Task prompt:
One line at a time, check the entries below for the word "横向伸缩", and copy each line that has it.

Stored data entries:
--------

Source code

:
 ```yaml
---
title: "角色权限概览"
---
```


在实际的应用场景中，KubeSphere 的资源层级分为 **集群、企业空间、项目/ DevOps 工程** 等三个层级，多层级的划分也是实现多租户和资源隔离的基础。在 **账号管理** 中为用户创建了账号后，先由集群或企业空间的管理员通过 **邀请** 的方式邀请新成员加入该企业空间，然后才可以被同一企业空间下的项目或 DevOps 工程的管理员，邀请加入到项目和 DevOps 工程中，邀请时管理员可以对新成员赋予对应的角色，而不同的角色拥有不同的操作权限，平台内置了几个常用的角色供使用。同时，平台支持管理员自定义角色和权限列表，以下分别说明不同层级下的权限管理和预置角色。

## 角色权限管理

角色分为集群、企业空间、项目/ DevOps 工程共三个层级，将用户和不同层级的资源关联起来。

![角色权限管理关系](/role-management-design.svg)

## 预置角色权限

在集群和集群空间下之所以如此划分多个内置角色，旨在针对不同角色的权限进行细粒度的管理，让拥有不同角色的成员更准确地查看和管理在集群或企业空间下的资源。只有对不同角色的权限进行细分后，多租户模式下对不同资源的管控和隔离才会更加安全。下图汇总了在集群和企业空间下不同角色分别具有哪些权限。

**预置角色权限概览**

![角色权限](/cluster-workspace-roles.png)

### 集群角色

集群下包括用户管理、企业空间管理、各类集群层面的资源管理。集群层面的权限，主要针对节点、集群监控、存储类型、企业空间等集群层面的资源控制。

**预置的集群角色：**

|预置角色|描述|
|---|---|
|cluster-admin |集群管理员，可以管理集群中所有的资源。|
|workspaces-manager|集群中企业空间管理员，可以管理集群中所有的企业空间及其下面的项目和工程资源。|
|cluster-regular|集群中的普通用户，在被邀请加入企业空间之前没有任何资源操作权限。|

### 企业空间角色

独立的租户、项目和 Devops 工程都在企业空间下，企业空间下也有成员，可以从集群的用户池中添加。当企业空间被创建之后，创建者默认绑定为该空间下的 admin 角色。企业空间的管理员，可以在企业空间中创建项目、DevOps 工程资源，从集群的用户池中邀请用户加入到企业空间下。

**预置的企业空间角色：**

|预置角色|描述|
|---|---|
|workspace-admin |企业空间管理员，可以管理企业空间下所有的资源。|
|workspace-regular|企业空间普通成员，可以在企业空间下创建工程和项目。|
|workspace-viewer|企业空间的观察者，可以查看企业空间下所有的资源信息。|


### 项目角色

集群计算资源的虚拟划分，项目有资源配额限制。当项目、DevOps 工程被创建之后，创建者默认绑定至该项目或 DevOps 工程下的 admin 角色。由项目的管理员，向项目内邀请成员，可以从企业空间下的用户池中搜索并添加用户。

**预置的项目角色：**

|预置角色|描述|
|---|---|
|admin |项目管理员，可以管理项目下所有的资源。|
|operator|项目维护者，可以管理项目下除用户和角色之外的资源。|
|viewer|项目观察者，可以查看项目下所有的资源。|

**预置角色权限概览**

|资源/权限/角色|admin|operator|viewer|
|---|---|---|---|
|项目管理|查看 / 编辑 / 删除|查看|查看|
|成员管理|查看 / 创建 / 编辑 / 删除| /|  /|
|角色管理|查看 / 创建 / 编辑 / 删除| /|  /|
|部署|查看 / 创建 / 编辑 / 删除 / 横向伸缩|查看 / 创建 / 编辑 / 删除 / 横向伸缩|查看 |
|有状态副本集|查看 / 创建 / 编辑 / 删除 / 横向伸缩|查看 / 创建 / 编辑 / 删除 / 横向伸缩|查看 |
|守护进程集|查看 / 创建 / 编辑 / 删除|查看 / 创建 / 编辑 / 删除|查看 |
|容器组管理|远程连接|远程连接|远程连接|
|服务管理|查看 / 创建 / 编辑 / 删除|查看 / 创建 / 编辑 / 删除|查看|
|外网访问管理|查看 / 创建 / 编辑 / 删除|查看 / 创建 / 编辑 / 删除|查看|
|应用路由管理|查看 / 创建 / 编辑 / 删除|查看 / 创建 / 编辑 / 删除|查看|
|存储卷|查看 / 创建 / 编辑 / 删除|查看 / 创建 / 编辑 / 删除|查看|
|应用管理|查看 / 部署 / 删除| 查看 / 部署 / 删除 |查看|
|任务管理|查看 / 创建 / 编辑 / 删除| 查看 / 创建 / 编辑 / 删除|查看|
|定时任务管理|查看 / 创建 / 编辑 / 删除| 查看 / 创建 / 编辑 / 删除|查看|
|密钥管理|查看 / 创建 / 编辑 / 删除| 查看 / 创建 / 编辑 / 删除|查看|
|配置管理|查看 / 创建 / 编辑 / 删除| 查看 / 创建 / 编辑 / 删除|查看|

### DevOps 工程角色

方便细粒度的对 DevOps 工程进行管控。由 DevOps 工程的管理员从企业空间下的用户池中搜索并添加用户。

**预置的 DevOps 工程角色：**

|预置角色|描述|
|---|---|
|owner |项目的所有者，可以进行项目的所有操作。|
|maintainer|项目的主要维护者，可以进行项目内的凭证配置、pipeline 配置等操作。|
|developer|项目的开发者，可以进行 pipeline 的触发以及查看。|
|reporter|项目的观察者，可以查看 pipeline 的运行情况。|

--------

Solved exercise:
|部署|查看 / 创建 / 编辑 / 删除 / 横向伸缩|查看 / 创建 / 编辑 / 删除 / 横向伸缩|查看 |
|有状态副本集|查看 / 创建 / 编辑 / 删除 / 横向伸缩|查看 / 创建 / 编辑 / 删除 / 横向伸缩|查看 |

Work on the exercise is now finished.